Crítica a En deuda de David Graeber y III

12 de marzo de 2013.

"En un artículo de Mute de hace unos años, también llamado ’En deuda: una historia alternativa de la economía’, Graeber sobresalió como un escritor izquierdista poco común que estaba dispuesto a reconocer la única verdad que Margaret Thatcher dijo jamás: la sociedad no existe. En ese artículo breve, el uso de “sociedad” como un eufemismo para “estado” se reafirma estrepitosamente, y la hazaña se repite en el libro por si acaso a alguien se la había perdido. Pero una complicación que apenas parecía tener importancia en el formato corto resulta más inquietante en el libro. Mientras que el mito de la “sociedad” sirve indudablemente para moralizar los poderes policiales de los estados, también extiende la misma moralidad – es decir, la disciplina en el nombre de la identidad, la repudia de los intereses disruptivos – más allá del alcance de la ley, en lo más profundo de la vida material informal, cotidiana".
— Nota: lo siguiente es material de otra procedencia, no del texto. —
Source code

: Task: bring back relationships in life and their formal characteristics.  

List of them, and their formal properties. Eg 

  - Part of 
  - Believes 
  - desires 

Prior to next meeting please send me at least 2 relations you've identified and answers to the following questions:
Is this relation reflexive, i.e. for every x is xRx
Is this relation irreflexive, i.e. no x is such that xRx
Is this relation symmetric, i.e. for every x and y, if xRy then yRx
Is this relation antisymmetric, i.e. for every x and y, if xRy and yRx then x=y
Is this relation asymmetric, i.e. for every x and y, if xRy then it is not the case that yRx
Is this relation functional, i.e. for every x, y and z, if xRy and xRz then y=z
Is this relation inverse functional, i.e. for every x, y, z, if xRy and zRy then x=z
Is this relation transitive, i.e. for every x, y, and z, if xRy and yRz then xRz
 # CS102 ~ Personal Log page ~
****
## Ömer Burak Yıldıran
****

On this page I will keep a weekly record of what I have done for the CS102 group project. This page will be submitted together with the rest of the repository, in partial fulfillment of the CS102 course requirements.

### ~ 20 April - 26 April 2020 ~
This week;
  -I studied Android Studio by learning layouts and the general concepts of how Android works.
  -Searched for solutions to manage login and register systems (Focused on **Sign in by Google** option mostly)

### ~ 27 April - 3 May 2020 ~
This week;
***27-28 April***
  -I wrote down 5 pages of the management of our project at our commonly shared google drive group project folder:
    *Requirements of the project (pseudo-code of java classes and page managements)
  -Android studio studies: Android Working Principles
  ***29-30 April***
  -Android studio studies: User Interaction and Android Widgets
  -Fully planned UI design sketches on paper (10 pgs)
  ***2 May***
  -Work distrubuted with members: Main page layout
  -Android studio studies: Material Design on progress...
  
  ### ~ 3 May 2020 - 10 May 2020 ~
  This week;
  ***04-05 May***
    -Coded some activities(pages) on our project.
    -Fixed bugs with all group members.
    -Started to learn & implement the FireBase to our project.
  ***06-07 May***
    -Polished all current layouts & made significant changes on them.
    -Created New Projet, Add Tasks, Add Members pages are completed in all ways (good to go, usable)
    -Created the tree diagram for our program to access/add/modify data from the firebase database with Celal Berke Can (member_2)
Finaliza la trilogía sobre En deuda

Una sección del capítulo de los “La era de los grandes imperios capitalistas” se titula “Así pues, ¿qué es el capitalismo?", aunque no está muy claro si la respuesta de la página siguiente pretende ser una definición general o una descripción más detallada del momento que en otros lugares se conoce como “acumulación originaria”. “Lo que vemos en los albores del capitalismo moderno es un gigantesco aparato de crédito y deuda que funciona – a efectos prácticos – exprimiendo más y más trabajo de básicamente todos aquellos con los que entra en contacto, y como resultado produce un volumen en constante expansión de bienes materiales”. Anteriormente, Graeber había rechazado la teoría del valor-trabajo de Adam Smith en adelante con brevedad y ligereza. Ahora, se explica en detalle de una forma más o menos teórica que la extracción de trabajo es una consecuencia secundaria del “aparato financiero de crédito y deuda”: el contenido del crédito y la deuda debe ser otra cosa, aún cuando el aparato de la recaudación exige esfuerzos descomunales a los endeudados. Después está el “volumen en constante expansión de bienes materiales”: no es necesariamente falso, pero así expresado suena más a sobreabundancia de bienes de consumo que a la acumulación de trabajo muerto en forma de capital para la reinversión. Graeber carece del moralismo anti-consumo que normalmente acompaña el mito de la sobreabundancia, pero la relación entre la expansión de los “bienes materiales” (como causa) y el exprimir más trabajo (como efecto, y de nuevo como causa, y así sucesivamente) queda sin explicar.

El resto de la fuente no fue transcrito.